Hello everyone,
My name is Leonardo from Brazil and this is my first post.
I'm running an MPI program with Intel implementation (Intel MPI Library for Linux, 64-bit applications, Version 4.0 Update 1 Build 20100910).
The "program" is well-know algorithm called k-means. The algorithm is used to identify natural clusters within sets of data points; its input is a set of data points and an integer k, and its output is an assignment of each point to one of k clusters.

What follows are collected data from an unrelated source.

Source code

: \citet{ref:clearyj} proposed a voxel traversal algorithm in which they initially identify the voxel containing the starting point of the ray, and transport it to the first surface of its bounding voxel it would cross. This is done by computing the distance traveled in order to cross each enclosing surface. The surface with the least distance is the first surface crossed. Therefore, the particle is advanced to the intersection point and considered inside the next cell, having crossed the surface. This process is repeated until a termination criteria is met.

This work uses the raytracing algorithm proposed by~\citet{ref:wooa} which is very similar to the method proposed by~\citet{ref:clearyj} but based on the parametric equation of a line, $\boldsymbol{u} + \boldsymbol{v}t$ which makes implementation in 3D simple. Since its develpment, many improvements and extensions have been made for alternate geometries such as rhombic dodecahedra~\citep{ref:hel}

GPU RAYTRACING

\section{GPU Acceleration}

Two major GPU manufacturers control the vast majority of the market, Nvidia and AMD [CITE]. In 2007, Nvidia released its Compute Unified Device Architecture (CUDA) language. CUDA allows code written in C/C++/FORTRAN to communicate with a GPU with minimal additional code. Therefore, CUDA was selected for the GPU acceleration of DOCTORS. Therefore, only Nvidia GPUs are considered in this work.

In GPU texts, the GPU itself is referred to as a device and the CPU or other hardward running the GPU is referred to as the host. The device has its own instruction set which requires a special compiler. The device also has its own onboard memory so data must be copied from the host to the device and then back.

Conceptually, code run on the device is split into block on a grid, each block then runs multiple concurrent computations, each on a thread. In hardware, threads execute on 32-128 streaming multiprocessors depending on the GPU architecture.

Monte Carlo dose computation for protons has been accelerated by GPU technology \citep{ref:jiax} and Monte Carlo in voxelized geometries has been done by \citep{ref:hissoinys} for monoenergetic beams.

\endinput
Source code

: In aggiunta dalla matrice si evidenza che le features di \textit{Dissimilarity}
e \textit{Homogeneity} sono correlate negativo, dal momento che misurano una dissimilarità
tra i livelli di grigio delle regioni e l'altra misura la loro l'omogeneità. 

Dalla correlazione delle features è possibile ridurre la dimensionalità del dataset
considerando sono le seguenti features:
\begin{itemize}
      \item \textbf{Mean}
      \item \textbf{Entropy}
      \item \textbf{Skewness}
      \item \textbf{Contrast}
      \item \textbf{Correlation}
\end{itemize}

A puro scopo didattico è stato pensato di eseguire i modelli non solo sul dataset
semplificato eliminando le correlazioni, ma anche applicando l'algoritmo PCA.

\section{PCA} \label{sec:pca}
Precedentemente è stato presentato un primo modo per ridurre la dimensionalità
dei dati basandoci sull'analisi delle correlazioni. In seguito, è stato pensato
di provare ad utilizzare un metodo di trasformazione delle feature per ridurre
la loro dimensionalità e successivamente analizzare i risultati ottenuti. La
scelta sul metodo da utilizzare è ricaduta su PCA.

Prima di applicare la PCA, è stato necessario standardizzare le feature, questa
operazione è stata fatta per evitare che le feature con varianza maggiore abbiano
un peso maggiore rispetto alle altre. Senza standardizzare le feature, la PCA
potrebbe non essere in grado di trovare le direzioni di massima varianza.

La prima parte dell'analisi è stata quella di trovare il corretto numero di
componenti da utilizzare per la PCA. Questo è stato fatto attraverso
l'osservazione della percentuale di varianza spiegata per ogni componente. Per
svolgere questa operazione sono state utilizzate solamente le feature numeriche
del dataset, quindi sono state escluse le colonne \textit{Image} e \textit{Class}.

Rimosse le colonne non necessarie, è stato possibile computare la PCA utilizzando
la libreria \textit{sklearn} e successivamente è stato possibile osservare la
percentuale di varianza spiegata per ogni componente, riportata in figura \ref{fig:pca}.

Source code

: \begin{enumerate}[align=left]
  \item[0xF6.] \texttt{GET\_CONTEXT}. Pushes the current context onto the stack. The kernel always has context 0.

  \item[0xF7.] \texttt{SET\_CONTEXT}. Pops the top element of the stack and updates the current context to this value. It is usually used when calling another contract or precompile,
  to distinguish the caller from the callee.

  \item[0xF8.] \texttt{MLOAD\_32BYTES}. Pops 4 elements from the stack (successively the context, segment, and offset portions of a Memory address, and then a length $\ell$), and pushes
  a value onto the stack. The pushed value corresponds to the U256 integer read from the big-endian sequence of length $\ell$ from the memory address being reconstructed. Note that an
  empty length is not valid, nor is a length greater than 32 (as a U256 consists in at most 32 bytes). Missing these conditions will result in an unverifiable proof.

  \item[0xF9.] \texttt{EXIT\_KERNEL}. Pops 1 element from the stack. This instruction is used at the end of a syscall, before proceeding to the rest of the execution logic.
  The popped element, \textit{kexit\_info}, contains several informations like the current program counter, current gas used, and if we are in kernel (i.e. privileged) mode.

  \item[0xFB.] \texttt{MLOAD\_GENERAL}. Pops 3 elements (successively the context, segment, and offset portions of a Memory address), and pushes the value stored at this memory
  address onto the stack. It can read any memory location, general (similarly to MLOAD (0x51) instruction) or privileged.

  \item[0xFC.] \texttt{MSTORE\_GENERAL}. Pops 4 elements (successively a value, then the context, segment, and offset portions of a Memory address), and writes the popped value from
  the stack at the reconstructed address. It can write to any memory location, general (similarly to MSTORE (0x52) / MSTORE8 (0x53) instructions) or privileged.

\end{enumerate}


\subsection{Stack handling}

When I run it with 160 data-points on 3 nodes, everything goes fine. With 1.6K was ok too, but when I run it with 160K data-points the fowlling error appears:
Assertion failed in file ../../dapl_module_poll.c at line 3608: *p_vc_unsignal_sr_before_read == 0
internal ABORT - process 1
[2:super3] unexpected disconnect completion event from [1:super3]
Assertion failed in file ../../dapl_module_util.c at line 2682: 0
internal ABORT - process 2
[0:super3] unexpected disconnect completion event from [1:super3]
Assertion failed in file ../../dapl_module_util.c at line 2682: 0
internal ABORT - process 0
srun: error: super3: tasks 0-2: Exited with exit code 1
srun: Terminating job step 75987.0
I have no idea what can be...
Has anyone experienced this before? Or any idea what is going on? ...
Thanks and sorry about my english.
Obrigado,
Leonardo Fernandes